**Material shown:**

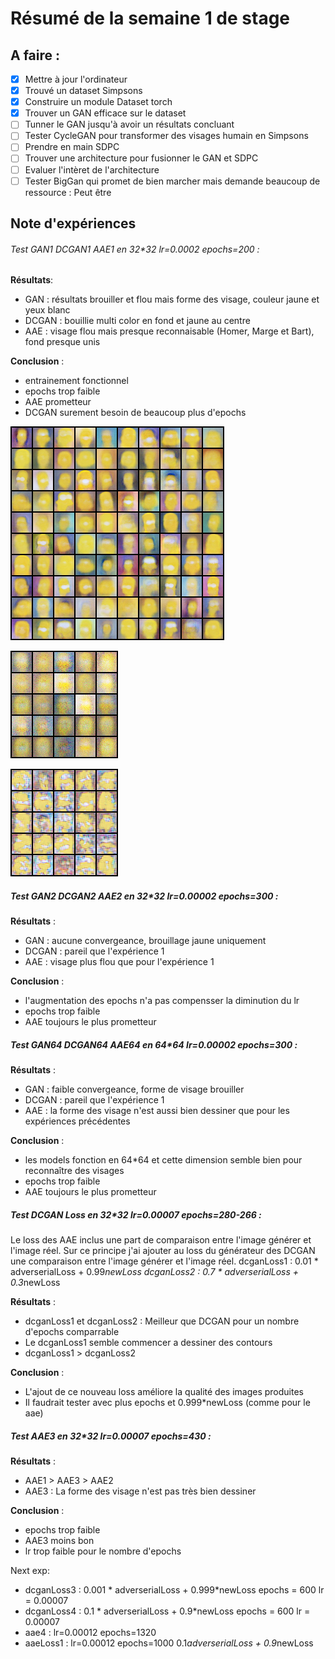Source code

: # Résumé de la semaine 1 de stage


## A faire :

- [x]  Mettre à jour l'ordinateur
- [x]  Trouvé un dataset Simpsons
- [x]  Construire un module Dataset torch
- [x]  Trouver un GAN efficace sur le dataset
- [ ] Tunner le GAN jusqu'à avoir un résultats concluant
- [ ] Tester CycleGAN pour transformer des visages humain en Simpsons
- [ ] Prendre en main SDPC
- [ ] Trouver une architecture pour fusionner le GAN et SDPC
- [ ] Evaluer l'intèret de l'architecture
- [ ] Tester BigGan qui promet de bien marcher mais demande beaucoup de ressource : Peut être

## Note d'expériences

###### Test GAN1 DCGAN1 AAE1 en 32*32 lr=0.0002 epochs=200 :

__Résultats__:
  - GAN : résultats brouiller et flou mais forme des visage, couleur jaune et yeux blanc
  - DCGAN : bouillie multi color en fond et jaune au centre
  - AAE : visage flou mais presque reconnaisable (Homer, Marge et Bart), fond presque unis


__Conclusion__ :
  - entrainement fonctionnel
  - epochs trop faible
  - AAE prometteur
  - DCGAN surement besoin de beaucoup plus d'epochs

![W1_aae final](W1_aae/final.png "AAE")

![W1_gan final](W1_gan/final.png "GAN")

![W1_dcgan final](W1_dcgan/final.png "DCGAN")


##### Test GAN2 DCGAN2 AAE2 en 32*32 lr=0.00002 epochs=300 :

__Résultats__ :
  - GAN : aucune convergeance, brouillage jaune uniquement
  - DCGAN : pareil que l'expérience 1
  - AAE : visage plus flou que pour l'expérience 1

__Conclusion__ :
  - l'augmentation des epochs n'a pas compensser la diminution du lr
  - epochs trop faible
  - AAE toujours le plus prometteur

##### Test GAN64 DCGAN64 AAE64 en 64*64 lr=0.00002 epochs=300 :

__Résultats__ :
  - GAN : faible convergeance, forme de visage brouiller
  - DCGAN : pareil que l'expérience 1
  - AAE : la forme des visage n'est aussi bien dessiner que pour les expériences précédentes

__Conclusion__ :
  - les models fonction en 64*64 et cette dimension semble bien pour reconnaître des visages
  - epochs trop faible
  - AAE toujours le plus prometteur

##### Test DCGAN Loss en 32*32 lr=0.00007 epochs=280-266 :
Le loss des AAE inclus une part de comparaison entre l'image générer et l'image réel.
Sur ce principe j'ai ajouter au loss du générateur des DCGAN une comparaison entre l'image générer et l'image réel.
dcganLoss1 : 0.01 * adverserialLoss + 0.99*newLoss
dcganLoss2 : 0.7 * adverserialLoss + 0.3*newLoss

__Résultats__ :
  - dcganLoss1 et dcganLoss2 : Meilleur que DCGAN pour un nombre d'epochs comparrable
  - Le dcganLoss1 semble commencer a dessiner des contours
  - dcganLoss1 > dcganLoss2

__Conclusion__ :
  - L'ajout de ce nouveau loss améliore la qualité des images produites
  - Il faudrait tester avec plus epochs et 0.999*newLoss (comme pour le aae)

##### Test AAE3 en 32*32 lr=0.00007 epochs=430 :

__Résultats__ :
  - AAE1 > AAE3 > AAE2
   - AAE3 : La forme des visage n'est pas très bien dessiner

__Conclusion__ :
  - epochs trop faible
  - AAE3 moins bon
  - lr trop faible pour le nombre d'epochs


Next exp:
* dcganLoss3 : 0.001 * adverserialLoss + 0.999*newLoss epochs = 600 lr = 0.00007
* dcganLoss4 : 0.1 * adverserialLoss + 0.9*newLoss epochs = 600 lr = 0.00007
* aae4 : lr=0.00012 epochs=1320
* aaeLoss1 : lr=0.00012 epochs=1000  0.1*adverserialLoss + 0.9*newLoss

**Exercise:** Identify each line in the records above that contains the word "comparaison", and copy it out in full.

**Reply:**
Le loss des AAE inclus une part de comparaison entre l'image générer et l'image réel.
Sur ce principe j'ai ajouter au loss du générateur des DCGAN une comparaison entre l'image générer et l'image réel.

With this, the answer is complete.